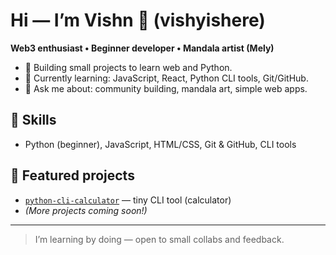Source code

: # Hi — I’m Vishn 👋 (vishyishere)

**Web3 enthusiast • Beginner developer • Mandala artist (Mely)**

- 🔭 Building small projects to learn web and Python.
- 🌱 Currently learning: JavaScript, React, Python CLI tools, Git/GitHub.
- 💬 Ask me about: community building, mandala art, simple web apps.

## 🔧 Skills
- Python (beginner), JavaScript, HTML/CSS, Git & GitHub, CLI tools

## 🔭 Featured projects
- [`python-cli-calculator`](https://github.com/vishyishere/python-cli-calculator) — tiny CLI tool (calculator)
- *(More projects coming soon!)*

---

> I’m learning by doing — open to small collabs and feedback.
---
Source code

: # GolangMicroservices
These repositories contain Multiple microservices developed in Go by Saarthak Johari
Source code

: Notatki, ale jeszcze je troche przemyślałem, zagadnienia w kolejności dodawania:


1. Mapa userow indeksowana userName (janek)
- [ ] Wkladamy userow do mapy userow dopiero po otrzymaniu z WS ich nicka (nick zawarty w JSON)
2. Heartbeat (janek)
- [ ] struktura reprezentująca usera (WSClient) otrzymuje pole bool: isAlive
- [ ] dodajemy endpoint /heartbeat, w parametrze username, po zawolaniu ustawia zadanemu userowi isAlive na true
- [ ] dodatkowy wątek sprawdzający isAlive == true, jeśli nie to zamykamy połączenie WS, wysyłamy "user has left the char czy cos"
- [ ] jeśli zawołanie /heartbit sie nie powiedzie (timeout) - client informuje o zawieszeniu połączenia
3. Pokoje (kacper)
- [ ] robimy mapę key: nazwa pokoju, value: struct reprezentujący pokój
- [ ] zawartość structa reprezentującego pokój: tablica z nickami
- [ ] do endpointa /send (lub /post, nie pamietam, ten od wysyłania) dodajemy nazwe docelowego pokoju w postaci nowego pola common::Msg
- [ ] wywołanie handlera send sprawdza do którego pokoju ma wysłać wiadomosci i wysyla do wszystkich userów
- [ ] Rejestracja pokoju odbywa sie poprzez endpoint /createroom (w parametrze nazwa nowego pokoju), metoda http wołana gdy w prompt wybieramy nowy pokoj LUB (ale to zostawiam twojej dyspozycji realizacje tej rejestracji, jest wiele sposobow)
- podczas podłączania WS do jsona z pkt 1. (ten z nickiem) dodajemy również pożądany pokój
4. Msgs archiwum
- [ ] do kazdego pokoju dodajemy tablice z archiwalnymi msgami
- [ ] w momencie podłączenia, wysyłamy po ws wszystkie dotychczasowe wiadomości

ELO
* * *
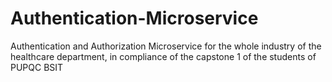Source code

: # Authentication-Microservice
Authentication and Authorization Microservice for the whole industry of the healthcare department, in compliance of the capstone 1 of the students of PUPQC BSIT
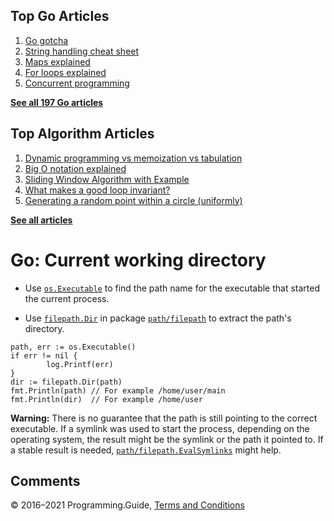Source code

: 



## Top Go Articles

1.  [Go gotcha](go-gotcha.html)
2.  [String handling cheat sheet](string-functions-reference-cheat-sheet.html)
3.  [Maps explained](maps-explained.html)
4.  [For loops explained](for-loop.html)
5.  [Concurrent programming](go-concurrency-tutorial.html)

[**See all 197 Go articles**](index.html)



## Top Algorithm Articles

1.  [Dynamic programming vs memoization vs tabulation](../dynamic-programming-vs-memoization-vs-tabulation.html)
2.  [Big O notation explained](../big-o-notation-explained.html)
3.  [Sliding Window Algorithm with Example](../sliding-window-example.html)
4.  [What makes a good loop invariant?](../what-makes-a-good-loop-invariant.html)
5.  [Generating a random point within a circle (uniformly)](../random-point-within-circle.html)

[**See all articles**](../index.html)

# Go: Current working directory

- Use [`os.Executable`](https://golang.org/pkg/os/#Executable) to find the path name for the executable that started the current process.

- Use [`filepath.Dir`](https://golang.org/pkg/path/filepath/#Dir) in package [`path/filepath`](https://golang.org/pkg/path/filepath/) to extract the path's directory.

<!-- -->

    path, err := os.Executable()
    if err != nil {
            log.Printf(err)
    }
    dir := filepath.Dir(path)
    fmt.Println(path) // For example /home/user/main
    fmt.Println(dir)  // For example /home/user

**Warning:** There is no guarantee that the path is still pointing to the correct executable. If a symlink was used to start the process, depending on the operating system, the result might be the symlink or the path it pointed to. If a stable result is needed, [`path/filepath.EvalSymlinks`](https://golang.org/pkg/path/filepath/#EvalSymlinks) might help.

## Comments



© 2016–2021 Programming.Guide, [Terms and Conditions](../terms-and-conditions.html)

> **TRY IT**
Would you show all lines of the material above that contain the word "send"?

> **YOUR SOLUTION**
- [ ] do endpointa /send (lub /post, nie pamietam, ten od wysyłania) dodajemy nazwe docelowego pokoju w postaci nowego pola common::Msg
- [ ] wywołanie handlera send sprawdza do którego pokoju ma wysłać wiadomosci i wysyla do wszystkich userów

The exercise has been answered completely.